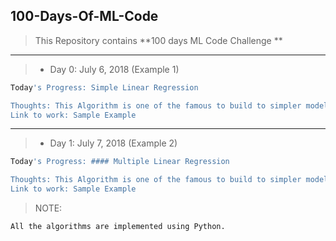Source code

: ## 100-Days-Of-ML-Code

> This Repository contains **100 days ML Code Challenge **

---

>  * Day 0: July 6, 2018 (Example 1)
``` bash
Today's Progress: Simple Linear Regression

Thoughts: This Algorithm is one of the famous to build to simpler models. I have build my model using simplest dataset.
Link to work: Sample Example
```



---

>  * Day 1: July 7, 2018 (Example 2)
``` bash
Today's Progress: #### Multiple Linear Regression

Thoughts: This Algorithm is one of the famous to build to simpler models. I have build my model using simplest dataset.
Link to work: Sample Example
```




> NOTE: 
``` bash
All the algorithms are implemented using Python.
```
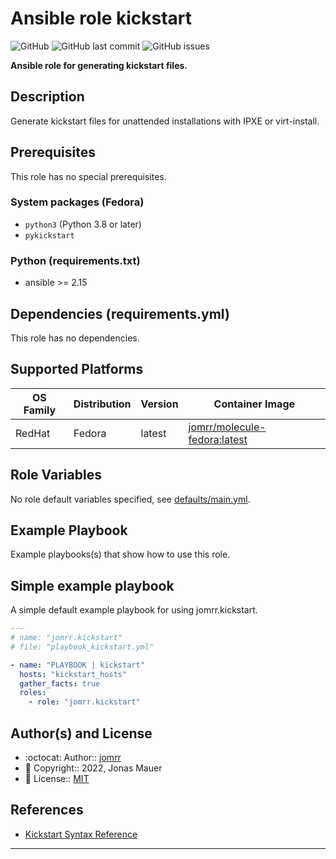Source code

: # Ansible role kickstart

![GitHub](https://img.shields.io/github/license/jomrr/ansible-role-kickstart) ![GitHub last commit](https://img.shields.io/github/last-commit/jomrr/ansible-role-kickstart) ![GitHub issues](https://img.shields.io/github/issues-raw/jomrr/ansible-role-kickstart)

**Ansible role for generating kickstart files.**

## Description

Generate kickstart files for unattended installations with IPXE or virt-install.

## Prerequisites

This role has no special prerequisites.

### System packages (Fedora)

- `python3` (Python 3.8 or later)
- `pykickstart`

### Python (requirements.txt)

- ansible >= 2.15

## Dependencies (requirements.yml)

This role has no dependencies.

## Supported Platforms

| OS Family | Distribution | Version | Container Image |
|-----------|--------------|---------|-----------------|
| RedHat | Fedora | latest | [jomrr/molecule-fedora:latest]( https://hub.docker.com/r/jomrr/molecule-fedora ) |

## Role Variables

No role default variables specified, see [defaults/main.yml](defaults/main.yml).

## Example Playbook

Example playbooks(s) that show how to use this role.

## Simple example playbook

A simple default example playbook for using jomrr.kickstart.
```yaml
---
# name: "jomrr.kickstart"
# file: "playbook_kickstart.yml"

- name: "PLAYBOOK | kickstart"
  hosts: "kickstart_hosts"
  gather_facts: true
  roles:
    - role: "jomrr.kickstart"
```

## Author(s) and License

- :octocat:                 Author::    [jomrr](https://github.com/jomrr)
- :triangular_flag_on_post: Copyright:: 2022, Jonas Mauer
- :page_with_curl:          License::   [MIT](LICENSE)

## References

- [Kickstart Syntax Reference](https://docs.fedoraproject.org/en-US/fedora/f36/install-guide/appendixes/Kickstart_Syntax_Reference/)

---

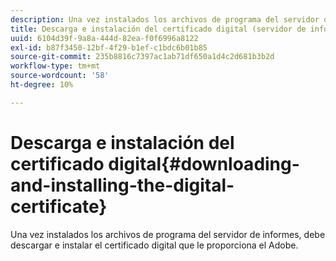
 ```yaml
---
description: Una vez instalados los archivos de programa del servidor de informes, debe descargar e instalar el certificado digital que le proporciona el Adobe.
title: Descarga e instalación del certificado digital (servidor de informes)
uuid: 6104d39f-9a8a-444d-82ea-f0f6996a8122
exl-id: b87f3450-12bf-4f29-b1ef-c1bdc6b01b85
source-git-commit: 235b8816c7397ac1ab71df650a1d4c2d681b3b2d
workflow-type: tm+mt
source-wordcount: '58'
ht-degree: 10%

---
```


# Descarga e instalación del certificado digital{#downloading-and-installing-the-digital-certificate}

Una vez instalados los archivos de programa del servidor de informes, debe descargar e instalar el certificado digital que le proporciona el Adobe.

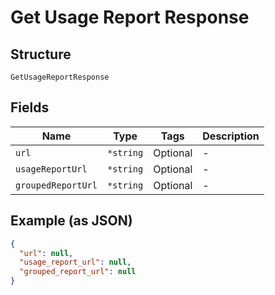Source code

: 
# Get Usage Report Response

## Structure

`GetUsageReportResponse`

## Fields

| Name | Type | Tags | Description |
|  --- | --- | --- | --- |
| `url` | `*string` | Optional | - |
| `usageReportUrl` | `*string` | Optional | - |
| `groupedReportUrl` | `*string` | Optional | - |

## Example (as JSON)

```json
{
  "url": null,
  "usage_report_url": null,
  "grouped_report_url": null
}
```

------------------------------------------------

**AIM OF THE EXERCISE**
Please copy the lines in the records above between the one holding "## Prerequisites" and the one holding "## Role Variables", inclusive, exactly and with no other line.

**OUTPUT BELOW**
## Prerequisites

This role has no special prerequisites.

### System packages (Fedora)

- `python3` (Python 3.8 or later)
- `pykickstart`

### Python (requirements.txt)

- ansible >= 2.15

## Dependencies (requirements.yml)

This role has no dependencies.

## Supported Platforms

| OS Family | Distribution | Version | Container Image |
|-----------|--------------|---------|-----------------|
| RedHat | Fedora | latest | [jomrr/molecule-fedora:latest]( https://hub.docker.com/r/jomrr/molecule-fedora ) |

## Role Variables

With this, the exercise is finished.